After the war he returned to the Mayo Clinic and began studying the thyroid and radioactive iodine, work that produced numerous journal articles. Upon completing his medical training and receiving a Master of Science degree in internal medicine from the University of Minnesota Mayo Foundation in 1947, Dr. Kelsey was appointed to the Mayo Clinic staff and began planning to make a life in Rochester.

His work at the Mayo Clinic reinforced his long-held belief that patients would be better served by one group of physicians working together, facilitating referrals, using the same medical record to foster continuity of care, and adding specialties as medicine evolved. He began discussing the idea with his Rochester colleagues, but finally realized that he wanted to return to Texas with his growing family. He arrived in Houston in January 1949, setting up a solo practice but keeping his vision of a broad-based group practice alive. Dr. Kelsey also became a staff member at a new hospital called M.D. Anderson, where he set up the isotope lab and gave the first dose of radioactive iodine in Houston to treat thyroid cancer.

By 1951 he, along with Dr. William Seybold and Dr. William Leary, formed a clinic that would one day fulfill Dr. Kelsey’s dream of providing a comprehensive array of services in a patient-centered environment. After a series of staff and name changes, in 1965 the organization was christened as the now-famous Kelsey-Seybold Clinic. Along the way, he also co-founded the Kelsey Research Foundation, which has funded hundreds of projects in the Texas Medical Center over the past 50 years.

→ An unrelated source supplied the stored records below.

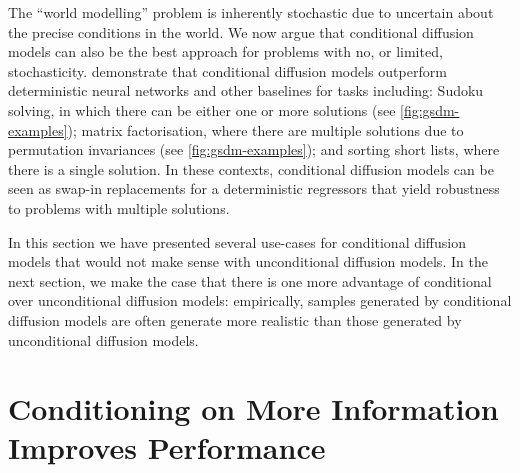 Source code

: The ``world modelling'' problem is inherently stochastic due to uncertain about the precise conditions in the world. We now argue that conditional diffusion models can also be the best approach for problems with no, or limited, stochasticity. \citet{weilbach2023graphically,weilbach2023scaling} demonstrate that conditional diffusion models outperform deterministic neural networks and other baselines for tasks including: Sudoku solving, in which there can be either one or more solutions (see \cref{fig:gsdm-examples}); matrix factorisation, where there are multiple solutions due to permutation invariances (see \cref{fig:gsdm-examples}); and sorting short lists, where there is a single solution. In these contexts, conditional diffusion models can be seen as swap-in replacements for a deterministic regressors that yield robustness to problems with multiple solutions.

In this section we have presented several use-cases for conditional diffusion models that would not make sense with unconditional diffusion models. In the next section, we make the case that there is one more advantage of conditional over unconditional diffusion models: empirically, samples generated by conditional diffusion models are often generate more realistic than those generated by unconditional diffusion models.

\section{Conditioning on More Information Improves Performance}


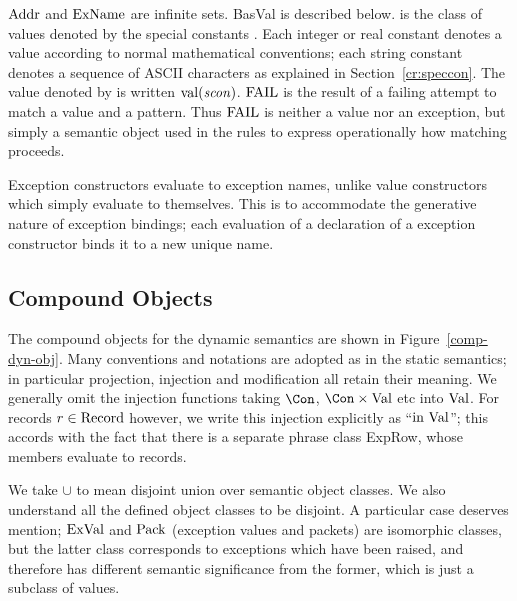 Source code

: ${\rm Addr}$ and ${\rm ExName}$ are infinite sets. BasVal is described below.
{\SVal} is the class of values denoted by the special constants
\SCon. Each integer or real constant denotes a value according to normal 
mathematical conventions; each string constant denotes a sequence of ASCII
characters as explained in Section~\ref{cr:speccon}. The value denoted
by {\scon} is written $\mathop{\rm val}\nolimits({\it scon})$.
${\rm FAIL}$ is the result of a failing attempt to match a value and a
pattern. Thus ${\rm FAIL}$ is neither a value nor an exception, but simply
a semantic object used in the rules to express operationally
how matching proceeds.

Exception constructors evaluate to exception names, unlike value constructors
which simply evaluate to themselves. This is to accommodate the generative
nature of exception bindings; each evaluation of a declaration of a
exception constructor binds it to a new unique name.

\subsection{Compound Objects}

The compound objects for the dynamic semantics are
shown in Figure~\ref{comp-dyn-obj}.
Many conventions and notations are adopted as in the static semantics; in
particular projection, injection and modification all retain
their meaning.  We generally omit the injection functions taking $\Con$,
$\Con\times\Val$ etc into ${\rm Val}$. For records $r\in{\rm Record}$ however,
we write this injection explicitly as ``$\mbox{\rm in}\ {\rm Val}$''; this accords with
the fact that there is a separate phrase class ExpRow, whose members
evaluate to records. 

We take $\cup$ to mean disjoint union over
semantic object classes. We also understand all the defined object
classes to be disjoint. A particular case deserves mention; ${\rm ExVal}$
and ${\rm Pack}$ (exception values and packets) are isomorphic classes,
but the latter class corresponds to exceptions which have been
raised, and therefore has different semantic significance from the
former, which is just a subclass of values.


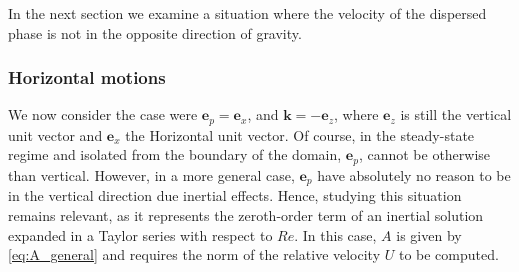 In the next section we examine a situation where the velocity of the dispersed phase is not in the opposite direction of gravity. 



\subsubsection{Horizontal motions}

We now consider the case were $\textbf{e}_p = \textbf{e}_x$, and $\textbf{k} = - \textbf{e}_z$, where $\textbf{e}_z$ is still the vertical unit vector and $\textbf{e}_x$ the Horizontal unit vector. 
Of course, in the steady-state regime and isolated from the boundary of the domain, $\textbf{e}_p$, cannot be otherwise than vertical.  
However, in a more general case, $\textbf{e}_p$ have absolutely no reason to be in the vertical direction due inertial effects.
Hence, studying this situation remains relevant, as it represents the zeroth-order term of an inertial solution expanded in a Taylor series with respect to $Re$.  
In this case, $A$ is given by \ref{eq:A_general} and requires the norm of the relative velocity $U$ to be computed.

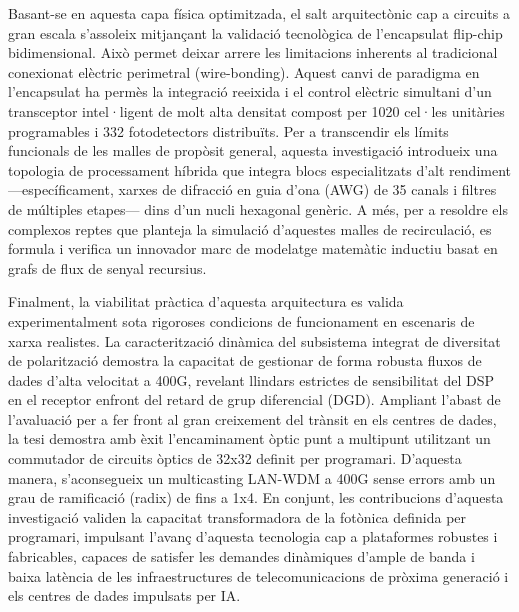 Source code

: Basant-se en aquesta capa física optimitzada, el salt arquitectònic cap a circuits a gran escala 
s'assoleix mitjançant la validació tecnològica de l'encapsulat flip-chip bidimensional. Això permet 
deixar arrere les limitacions inherents al tradicional conexionat elèctric perimetral 
(wire-bonding). Aquest canvi de paradigma en l'encapsulat ha permès la integració reeixida i el 
control elèctric simultani d'un transceptor intel·ligent de molt alta densitat compost per 1020 
cel·les unitàries programables i 332 fotodetectors distribuïts. Per a transcendir els límits 
funcionals de les malles de propòsit general, aquesta investigació introdueix una topologia de 
processament híbrida que integra blocs especialitzats d'alt rendiment —específicament, xarxes de 
difracció en guia d'ona (AWG) de 35 canals i filtres de múltiples etapes— dins d'un nucli hexagonal 
genèric. A més, per a resoldre els complexos reptes que planteja la simulació d'aquestes malles de 
recirculació, es formula i verifica un innovador marc de modelatge matemàtic inductiu basat en 
grafs de flux de senyal recursius.

Finalment, la viabilitat pràctica d'aquesta arquitectura es valida experimentalment sota rigoroses 
condicions de funcionament en escenaris de xarxa realistes. La caracterització dinàmica del 
subsistema integrat de diversitat de polarització demostra la capacitat de gestionar de forma 
robusta fluxos de dades d'alta velocitat a 400G, revelant llindars estrictes de sensibilitat del 
DSP en el receptor enfront del retard de grup diferencial (DGD). Ampliant l'abast de l'avaluació 
per a fer front al gran creixement del trànsit en els centres de dades, la tesi demostra amb èxit 
l'encaminament òptic punt a multipunt utilitzant un commutador de circuits òptics de 32x32 definit 
per programari. D'aquesta manera, s'aconsegueix un multicasting LAN-WDM a 400G sense errors amb un 
grau de ramificació (radix) de fins a 1x4. En conjunt, les contribucions d'aquesta investigació 
validen la capacitat transformadora de la fotònica definida per programari, impulsant l'avanç 
d'aquesta tecnologia cap a plataformes robustes i fabricables, capaces de satisfer les demandes 
dinàmiques d'ample de banda i baixa latència de les infraestructures de telecomunicacions de 
pròxima generació i els centres de dades impulsats per IA.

In 1966 the clinic became the first contract medical service provider for NASA and continues to serve the agency to this day. However, Dr. Kelsey’s most important contribution to the delivery of health care was the promotion of branch clinics. Today’s Kelsey-Seybold Clinic—which has been a unit of St. Luke’s Episcopal Hospital System in the Texas Medical Center since 2000—operates more than 20 neighborhood health center branches in the Houston area, increasing access to quality health services for residents of the nation’s fourth-largest city and serving as a model for other group practices.

In 1986 Dr. Kelsey retired from the clinic, but he remains an active member of the Houston and medical communities. In 1987 the Kelsey-Seybold Clinic honored him by creating the Mavis P. Kelsey, M.D., Excellence in Medicine Award, given to a fourth-year UTMB student in the top 10 percent of his or her class. UTMB awarded him its highest alumni honor, the Ashbel Smith Distinguished Alumnus Award, in 1987. And he has continued to serve on UTMB’s Development Board as an emeritus member. His passion for writing continues, and he has published numerous books on genealogy, history, medicine and art.

Through his lifetime of service and his visionary spirit, Dr. Mavis Kelsey has changed our expectations of what medicine can offer to individuals and, by extension, to society as a whole. We are all better off for his efforts.